**Exercise instructions:** Determine how many of the lines below hold the word "method". Give the number and nothing else.
START Records shown
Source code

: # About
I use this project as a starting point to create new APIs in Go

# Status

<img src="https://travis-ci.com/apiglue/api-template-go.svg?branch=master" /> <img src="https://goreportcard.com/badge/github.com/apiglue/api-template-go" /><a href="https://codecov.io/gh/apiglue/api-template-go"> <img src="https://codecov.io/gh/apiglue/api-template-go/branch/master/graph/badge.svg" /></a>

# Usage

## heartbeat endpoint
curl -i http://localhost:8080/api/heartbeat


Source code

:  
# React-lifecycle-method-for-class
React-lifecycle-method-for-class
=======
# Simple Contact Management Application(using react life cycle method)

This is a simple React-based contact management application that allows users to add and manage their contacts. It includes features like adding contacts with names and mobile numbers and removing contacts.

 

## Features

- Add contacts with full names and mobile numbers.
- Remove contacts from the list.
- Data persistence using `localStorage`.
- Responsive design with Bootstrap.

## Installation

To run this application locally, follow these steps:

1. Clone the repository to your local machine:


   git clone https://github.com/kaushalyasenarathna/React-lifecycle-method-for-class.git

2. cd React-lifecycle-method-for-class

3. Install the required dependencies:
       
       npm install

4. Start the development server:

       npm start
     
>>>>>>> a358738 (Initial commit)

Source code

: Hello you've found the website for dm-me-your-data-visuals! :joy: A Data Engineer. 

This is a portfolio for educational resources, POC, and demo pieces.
END Records shown
**Task result:** 5